Description
Hi,
I am in a case where I need to insert a dataset that does not contain all the variables in the zcollection. It works properly most of the time, but when my inserted dataset does not have all the dimensions stored in the collection, I get the following error:
When the insertion tries to add missing variables in the inserted dataset, it fails because zcollection.Dataset does not support adding a variable for which one dimension is unknown. Should we add dimension extension to zcollection.Dataset to solve this ?

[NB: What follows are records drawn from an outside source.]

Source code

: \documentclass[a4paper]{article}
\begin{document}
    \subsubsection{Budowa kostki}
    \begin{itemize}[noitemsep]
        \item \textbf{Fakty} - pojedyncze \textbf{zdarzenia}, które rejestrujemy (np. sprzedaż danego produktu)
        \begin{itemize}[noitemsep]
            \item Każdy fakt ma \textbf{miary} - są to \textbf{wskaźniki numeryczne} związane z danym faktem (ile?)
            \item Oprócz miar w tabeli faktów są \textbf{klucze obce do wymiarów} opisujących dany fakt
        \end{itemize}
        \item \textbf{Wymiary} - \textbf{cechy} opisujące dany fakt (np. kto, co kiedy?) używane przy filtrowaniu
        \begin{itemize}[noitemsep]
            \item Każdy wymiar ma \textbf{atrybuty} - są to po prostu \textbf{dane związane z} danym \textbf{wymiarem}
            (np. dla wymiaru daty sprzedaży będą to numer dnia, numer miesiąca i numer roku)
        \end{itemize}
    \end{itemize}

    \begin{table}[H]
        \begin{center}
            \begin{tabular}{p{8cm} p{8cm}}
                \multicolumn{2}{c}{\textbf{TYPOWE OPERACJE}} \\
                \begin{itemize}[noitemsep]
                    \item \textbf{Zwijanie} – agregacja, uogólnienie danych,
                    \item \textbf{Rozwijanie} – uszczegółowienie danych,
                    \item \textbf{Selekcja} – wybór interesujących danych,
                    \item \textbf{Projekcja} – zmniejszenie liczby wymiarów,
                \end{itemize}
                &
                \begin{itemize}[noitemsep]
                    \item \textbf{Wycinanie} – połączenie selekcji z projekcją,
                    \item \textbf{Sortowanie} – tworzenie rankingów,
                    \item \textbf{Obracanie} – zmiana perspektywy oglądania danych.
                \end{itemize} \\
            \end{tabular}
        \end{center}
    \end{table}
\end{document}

Code for reproducing the error
from __future__ import annotations
from typing import Iterator
import datetime
import pprint
import dask.distributed
import fsspec
import numpy
import zcollection
import zcollection.tests.data
def create_dataset() -> zcollection.Dataset:
"""Create a dataset to record."""
generator: Iterator[zcollection.Dataset] = \
zcollection.tests.data.create_test_dataset_with_fillvalue()
return next(generator)
zds: zcollection.Dataset | None = create_dataset()
assert zds is not None
zds.to_xarray()
fs: fsspec.AbstractFileSystem = fsspec.filesystem('memory')
cluster = dask.distributed.LocalCluster(processes=False)
client = dask.distributed.Client(cluster)
partition_handler = zcollection.partitioning.Date(('time', ), resolution='M')
collection: zcollection.Collection = zcollection.create_collection(
'time', zds, partition_handler, '/my_collection', filesystem=fs)
collection.insert(zds.select_vars(['time']))
Workaround
For now, I am preprocessing the dataset by rebuilding it from scratch and adding carefully selected variables from the zcollection with the missing dimensions. Then I drop these variables to retrieve the original dataset with its new dimensions. This is not satisfying in case of a non-delayed dataset, because we add non-necessary memory usage by creating new arrays.